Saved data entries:
+++
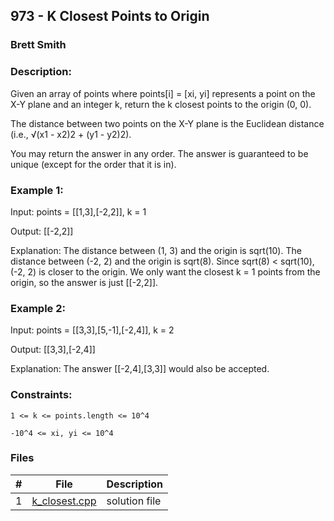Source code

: ## 973 - K Closest Points to Origin
### Brett Smith 
### Description:

Given an array of points where points[i] = [xi, yi] represents a point on the X-Y plane and an integer k, return the k closest points to the origin (0, 0).

The distance between two points on the X-Y plane is the Euclidean distance (i.e., √(x1 - x2)2 + (y1 - y2)2).

You may return the answer in any order. The answer is guaranteed to be unique (except for the order that it is in).

### Example 1:


Input: points = [[1,3],[-2,2]], k = 1

Output: [[-2,2]]

Explanation:
The distance between (1, 3) and the origin is sqrt(10).
The distance between (-2, 2) and the origin is sqrt(8).
Since sqrt(8) < sqrt(10), (-2, 2) is closer to the origin.
We only want the closest k = 1 points from the origin, so the answer is just [[-2,2]].

### Example 2:

Input: points = [[3,3],[5,-1],[-2,4]], k = 2

Output: [[3,3],[-2,4]]

Explanation: The answer [[-2,4],[3,3]] would also be accepted.
 

### Constraints:

`1 <= k <= points.length <= 10^4`

`-10^4 <= xi, yi <= 10^4`

### Files

|   #   | File                       | Description                                                |
| :---: | -------------------------- | ---------------------------------------------------------- |
|   1   | [k_closest.cpp](./k_closest.cpp)     | solution file                                        |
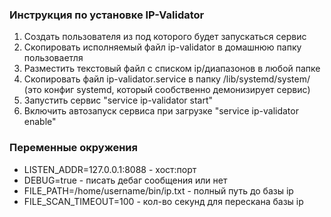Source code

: ### Инструкция по установке IP-Validator

1. Создать пользователя из под которого будет запускаться сервис 
2. Скопировать исполняемый файл ip-validator в домашнюю папку пользоваетля
3. Разместить текстовый файл с списком ip/диапазонов в любой папке
4. Скопировать файл ip-validator.service в папку /lib/systemd/system/ (это конфиг systemd, который сообственно демонизирует сервис)
5. Запустить сервис "service ip-validator start"
6. Включить автозапуск сервиса при загрузке "service ip-validator enable"

### Переменные окружения

* LISTEN_ADDR=127.0.0.1:8088  - хост:порт
* DEBUG=true - писать дебаг сообщения или нет
* FILE_PATH=/home/username/bin/ip.txt - полный путь до базы ip
* FILE_SCAN_TIMEOUT=100 - кол-во секунд для перескана базы ip
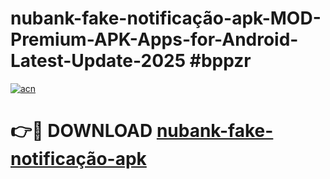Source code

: # nubank-fake-notificação-apk-MOD-Premium-APK-Apps-for-Android-Latest-Update-2025 #bppzr

[![acn](https://github.com/user-attachments/assets/0f9c940e-d8b0-45ae-aac7-cd30a18b3e1c)](https://app.mediaupload.pro?title=nubank-fake-notificação-apk&ref=03M)

# 👉🔴 DOWNLOAD [nubank-fake-notificação-apk](https://app.mediaupload.pro?title=nubank-fake-notificação-apk&ref=03M)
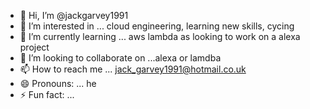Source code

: - 👋 Hi, I’m @jackgarvey1991
- 👀 I’m interested in ... cloud engineering, learning new skills, cycing
- 🌱 I’m currently learning ... aws lambda as looking to work on a alexa project
- 💞️ I’m looking to collaborate on ...alexa or lamdba
- 📫 How to reach me ... jack_garvey1991@hotmail.co.uk
- 😄 Pronouns: ... he
- ⚡ Fun fact: ...

<!---
jackgarvey1991/jackgarvey1991 is a ✨ special ✨ repository because its `README.md` (this file) appears on your GitHub profile.
You can click the Preview link to take a look at your changes.
--->
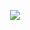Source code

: <!-- () -->

<p align="center">
  <img src="https://camo.githubusercontent.com/2b25f1b3b2debb59acd4cc716bb0f6a0c8a16c2923e00f6e2c117e0f18b3319a/68747470733a2f2f74332e667463646e2e6e65742f6a70672f30322f39362f36312f39342f3336305f465f3239363631393437315f694547776554793956736f6b487462434a73566d79657a306432726f636d6d412e6a7067" width="full" 
  
</p>


<!-- <a href="https://app.daily.dev/lokeshchoudhary"><img src="https://api.daily.dev/devcards/3460041cbed442cabd6eb83cfcbe069a.png?r=na2" width="400" alt="Lokesh Choudhary's Dev Card"/></a> -->
<!---
lokeshchoudharyprogrammer/lokeshchoudharyprogrammer is a ✨ special ✨ repository because its `README.md` (this file) appears on your GitHub profile.
You can click the Preview link to take a look at your changes.
--->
+++
Using the data above, print only the lines starting at the one with "- 📫 How to reach" and ending at the one with "lokeshchoudharyprogrammer/lokeshchoudharyprogrammer is a", exactly as they stand, minus the pictures.

• ANSWER BOX
- 📫 How to reach me ... jack_garvey1991@hotmail.co.uk
- 😄 Pronouns: ... he
- ⚡ Fun fact: ...

<!---
jackgarvey1991/jackgarvey1991 is a ✨ special ✨ repository because its `README.md` (this file) appears on your GitHub profile.
You can click the Preview link to take a look at your changes.
--->
Source code

: <!-- () -->

<p align="center">
  <img src="https://camo.githubusercontent.com/2b25f1b3b2debb59acd4cc716bb0f6a0c8a16c2923e00f6e2c117e0f18b3319a/68747470733a2f2f74332e667463646e2e6e65742f6a70672f30322f39362f36312f39342f3336305f465f3239363631393437315f694547776554793956736f6b487462434a73566d79657a306432726f636d6d412e6a7067" width="full" 
  
</p>


<!-- <a href="https://app.daily.dev/lokeshchoudhary"><img src="https://api.daily.dev/devcards/3460041cbed442cabd6eb83cfcbe069a.png?r=na2" width="400" alt="Lokesh Choudhary's Dev Card"/></a> -->
<!---
lokeshchoudharyprogrammer/lokeshchoudharyprogrammer is a ✨ special ✨ repository because its `README.md` (this file) appears on your GitHub profile.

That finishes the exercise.